The blockbuster deal to acquire Choi and Penny for popular catcher Paul Lo Duca and setup man Guillermo Mota met with fervent criticism in local papers and on talk radio. But it was only part of DePodesta's extreme makeover; since he arrived in L.A. in February '04, he has turned over more than half of the 40-man roster. Only 12 of 25 players from L.A.'s Opening Day 2004 roster are still with the team. DePodesta has been most aggressive in strengthening the rotation: After adding Penny last summer, he signed free-agent righthander Derek Lowe (four years, $36 million) and re-signed lefthander Odalis Perez (three years, $24 million) over the winter. DePodesta felt secure enough about his starters to trade lefty Kaz Ishii to the Mets in March for Jason Phillips, who'll replace Lo Duca behind the plate.
"[Last July] I was scared like the fans, wondering, Where are we going with this? What are we trying to do?" says closer Eric Gagne. "When we signed Lowe, I realized that's where we're going. Pitching is what wins championships, and I think we have one of the best pitching staffs in the league now--in my opinion the best pitching staff in the NL West."

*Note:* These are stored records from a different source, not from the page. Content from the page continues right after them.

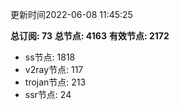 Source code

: 更新时间2022-06-08 11:45:25

**总订阅: 73**
**总节点: 4163**
**有效节点: 2172**
- ss节点: 1818
- v2ray节点: 117
- trojan节点: 213
- ssr节点: 24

The Dodgers may have a strong and deep rotation in place, but even Choi has no trouble articulating what they will need to improve on their 2004 finish. "More runs," says Choi. "Definitely more runs from me." -- Albert Chen
Odalis Perez had the lowest run support, 3.3 runs per nine innings, of any NL starter last year. In seven of the lefty's 18 no-decisions, he gave up only one earned run.